On my last day of school, I asked several teachers to sign my yearbook. Mr. Viviani, a dedicated track coach and avid athlete. Ms. Passino, a bubbly English teacher who promotes an inclusive environment. Mrs. Poquis, an intelligent and experienced English teacher who demonstrates powerful leadership skills. And many, many more. As I read the uplifting remarks in my yearbook, I was dumbfounded. A substantial portion of my school schedule was spent with teachers who didn’t express their support for me that it was shocking to meet with those who did. It almost became normal to me that some staff members found it suitable to play a passive role in the school community and, well, just let time pass before the clock hit 2:45P.M. But it is crucial to work with those who strive to create an inclusive, uplifting, and productive environment rather than to criticize those who fail to do so.
Today, I attended my friend’s graduation party and met with parents and graduates who live up to the values that our high school represents.
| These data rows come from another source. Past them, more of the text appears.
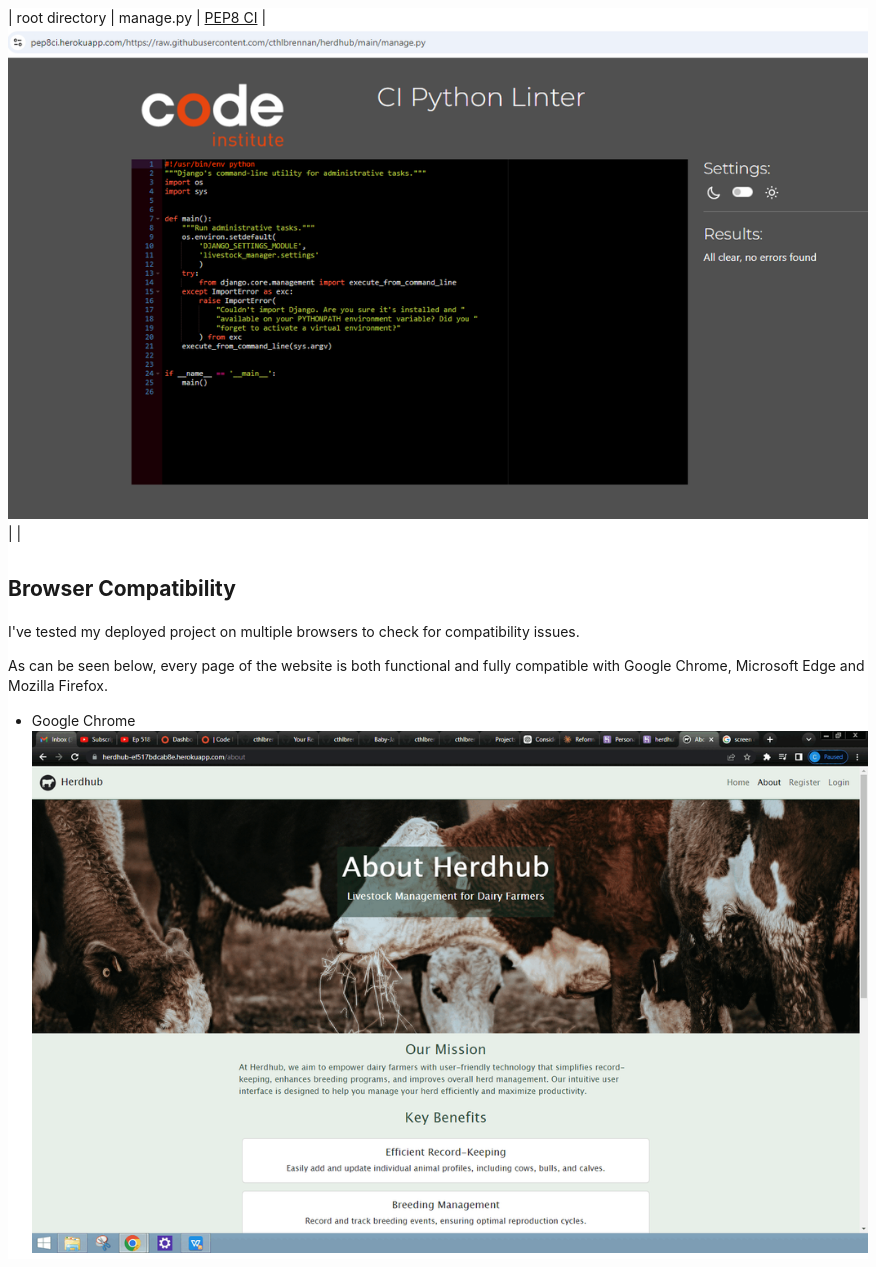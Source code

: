 | root directory  | manage.py | [PEP8 CI](https://pep8ci.herokuapp.com/https://raw.githubusercontent.com/cthlbrennan/herdhub/main/manage.py) | ![screenshot](documentation/validation/python/manage_py.png) | |

## Browser Compatibility

I've tested my deployed project on multiple browsers to check for compatibility issues.

As can be seen below, every page of the website is both functional and fully compatible with Google Chrome, Microsoft Edge and Mozilla Firefox. 

- Google Chrome
![screenshot](documentation/compatibility/chrome-compatibility.gif)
Feelings of support, care, and inclusiveness hung in the air. But it felt so foreign to me, to simply be asked if I was doing alright (as I had been sick for the past few days), to be embraced in the arms of countless individuals, and to be uplifted by members of the Hayfield community. And in the midst of laughter, conversation, and music, I remembered another adult who had supported me for many years, my cross-country coach. Before the graduation ceremony began, Coach Geraty said, “Hey Naima, it’s been a pleasure.” We exchanged expressions of gratitude and a heartfelt goodbye. As I met with these supportive individuals, I realized I had spent so much time in the dark that I forgot there was light.
The signatures in my yearbook symbolize a goal that I will satisfy as a college student. I will surround myself with teachers, peers, and friends who have a genuine desire to promote a productive learning environment. I will promote values that are vital for a healthy school, such as inclusiveness and freedom of expression.
As I walked onto the stage to receive my diploma, I thought of all the times I had imagined this moment. I didn’t know how to feel. Should I smile, or just carry on in the blur of short-lived applause? The diploma in my hand was tangible freedom from a staff member and classroom that triggered my anxiety time and time again (for reasons that are disclosed here). I felt that I was finally given permission to move forward—physically and emotionally—from the peaks and valleys of my high school days. I can now integrate myself as a part of an adult community at George Mason University where I will meet students who wear the green and gold with pride. I hope to meet individuals who demonstrate a genuine eagerness to learn, make a difference in the world, and take responsibility for the community.

Congratulations to the Class of 2016! I wish you all the best in your future endeavors.